Again, this is a simple recipe and I’m terribly busy nowadays, so here’s the recipe… An anecdote may be added later, or perhaps not.

·         2 T olive oil
·         1 large Vidalia or Mayan Sweet onion, finely chopped
·         1 c carrots, finely chopped
·         2 to 4 T fresh ginger root, minced
·         6 c winter squash (butternut, pumpkin, acorn, etc.), peeled and cut into large cubes
·         8 c vegetable broth
·         1 15.5-oz. can cannellini beans
·         1 t salt
·         ½ t cinnamon
·         1/8 t nutmeg
·         2 T soy sauce
·         1/3 c hazelnut butter (or you can substitute with almond, sunflower or peanut butter)
·         1 T maple syrup or honey
·         Pinch black pepper
Garnish (optional):
·         2 T hazelnuts, chopped and toasted
·         2 T chopped fresh chives or Italian parsley
1.       Heat the oil over medium heat in a large, thick-bottomed pan. Add the onions and sauté until they are translucent. Add the carrots and ginger and sauté for 10 more minutes, stirring occasionally. Add the squash and sauté 5 minutes longer.

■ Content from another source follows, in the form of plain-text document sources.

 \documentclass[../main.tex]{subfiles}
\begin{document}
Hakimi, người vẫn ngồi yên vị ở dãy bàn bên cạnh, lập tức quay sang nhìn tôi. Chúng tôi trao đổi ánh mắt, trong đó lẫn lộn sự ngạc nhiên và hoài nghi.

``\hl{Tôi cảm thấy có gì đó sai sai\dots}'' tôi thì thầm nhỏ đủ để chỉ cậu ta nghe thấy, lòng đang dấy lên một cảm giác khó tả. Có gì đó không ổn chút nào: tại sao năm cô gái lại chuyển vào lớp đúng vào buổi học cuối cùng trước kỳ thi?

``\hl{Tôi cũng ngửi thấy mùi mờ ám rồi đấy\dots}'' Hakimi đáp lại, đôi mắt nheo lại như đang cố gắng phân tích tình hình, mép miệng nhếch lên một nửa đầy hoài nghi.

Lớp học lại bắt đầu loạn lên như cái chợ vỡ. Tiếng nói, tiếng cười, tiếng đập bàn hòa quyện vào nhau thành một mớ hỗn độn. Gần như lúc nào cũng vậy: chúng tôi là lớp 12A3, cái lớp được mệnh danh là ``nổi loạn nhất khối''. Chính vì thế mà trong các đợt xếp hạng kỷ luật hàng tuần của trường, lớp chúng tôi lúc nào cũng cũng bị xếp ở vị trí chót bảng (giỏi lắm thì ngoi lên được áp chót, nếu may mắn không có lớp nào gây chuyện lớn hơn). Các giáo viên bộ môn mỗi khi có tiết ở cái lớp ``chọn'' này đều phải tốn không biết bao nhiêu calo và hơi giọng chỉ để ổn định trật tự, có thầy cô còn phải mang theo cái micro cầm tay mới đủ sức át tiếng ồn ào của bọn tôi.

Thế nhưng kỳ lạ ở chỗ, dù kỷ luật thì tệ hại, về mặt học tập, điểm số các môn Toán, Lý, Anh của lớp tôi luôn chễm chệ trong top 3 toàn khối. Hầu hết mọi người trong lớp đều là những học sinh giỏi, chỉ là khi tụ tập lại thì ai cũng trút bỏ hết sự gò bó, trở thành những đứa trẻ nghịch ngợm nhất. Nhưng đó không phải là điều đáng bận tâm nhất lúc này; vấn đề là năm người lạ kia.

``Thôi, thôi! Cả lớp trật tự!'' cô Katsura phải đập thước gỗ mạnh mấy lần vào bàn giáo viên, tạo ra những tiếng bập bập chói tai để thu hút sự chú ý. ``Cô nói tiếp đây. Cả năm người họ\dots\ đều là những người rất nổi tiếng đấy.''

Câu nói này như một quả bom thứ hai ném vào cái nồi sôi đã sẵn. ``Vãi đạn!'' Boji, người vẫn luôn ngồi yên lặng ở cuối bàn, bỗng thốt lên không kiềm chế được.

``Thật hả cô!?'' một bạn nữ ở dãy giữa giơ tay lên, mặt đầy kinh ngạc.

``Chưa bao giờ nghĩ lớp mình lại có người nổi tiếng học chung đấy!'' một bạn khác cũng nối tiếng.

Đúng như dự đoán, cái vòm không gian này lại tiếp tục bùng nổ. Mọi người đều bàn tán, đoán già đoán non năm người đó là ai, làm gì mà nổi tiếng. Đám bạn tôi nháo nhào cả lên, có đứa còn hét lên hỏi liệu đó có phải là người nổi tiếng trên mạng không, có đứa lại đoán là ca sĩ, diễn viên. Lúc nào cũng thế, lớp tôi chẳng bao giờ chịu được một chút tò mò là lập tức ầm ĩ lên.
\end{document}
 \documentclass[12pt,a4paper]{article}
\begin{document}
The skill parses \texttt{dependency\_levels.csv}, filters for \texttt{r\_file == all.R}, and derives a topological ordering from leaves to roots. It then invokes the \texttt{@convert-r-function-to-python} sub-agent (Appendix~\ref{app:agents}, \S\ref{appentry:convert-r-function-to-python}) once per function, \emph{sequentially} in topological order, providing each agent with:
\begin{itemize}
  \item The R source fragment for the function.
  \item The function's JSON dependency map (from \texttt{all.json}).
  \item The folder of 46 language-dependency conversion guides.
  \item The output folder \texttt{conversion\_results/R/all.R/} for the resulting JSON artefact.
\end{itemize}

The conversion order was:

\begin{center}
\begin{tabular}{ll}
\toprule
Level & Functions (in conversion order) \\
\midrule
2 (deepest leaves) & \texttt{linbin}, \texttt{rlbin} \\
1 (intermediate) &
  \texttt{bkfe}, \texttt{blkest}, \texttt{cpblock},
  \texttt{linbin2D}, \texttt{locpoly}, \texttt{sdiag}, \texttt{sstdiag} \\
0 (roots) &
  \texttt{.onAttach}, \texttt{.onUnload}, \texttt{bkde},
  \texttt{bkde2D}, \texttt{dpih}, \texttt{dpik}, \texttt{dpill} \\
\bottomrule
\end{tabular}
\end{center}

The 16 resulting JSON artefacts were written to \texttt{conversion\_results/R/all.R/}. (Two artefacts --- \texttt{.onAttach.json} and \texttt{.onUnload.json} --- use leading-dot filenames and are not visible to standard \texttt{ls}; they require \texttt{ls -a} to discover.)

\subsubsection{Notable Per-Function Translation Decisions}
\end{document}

2.       Add the broth, beans, salt, cinnamon, nutmeg and soy sauce. Bring to a boil and simmer for 10 minutes or until the squash is tender.
3.       Remove the soup from the heat and stir in the nut butter, maple syrup and black pepper.
4.       Cool the soup to almost room temperature, then place in a blender or food processor and puree until smooth: you will have to do this in several batches. Season to taste. Garnish with toasted nuts and chopped parsley or chives.
Notes: 

  •  Depending on how sweet the squash is, more or less maple syrup may be added. You can also add a little juice and/or zest of lemon, orange or lime. 
  • Fresh sage, rosemary, and Italian parsley as well as other herbs can be added while the soup is coming to a boil for a slight undercurrent of flavor. 
  •  I strongly recommend having a few slices of a nice pumpernickel bread with a schmear of butter or Earth Balance spread on-hand to dunk in this soup. Delicious!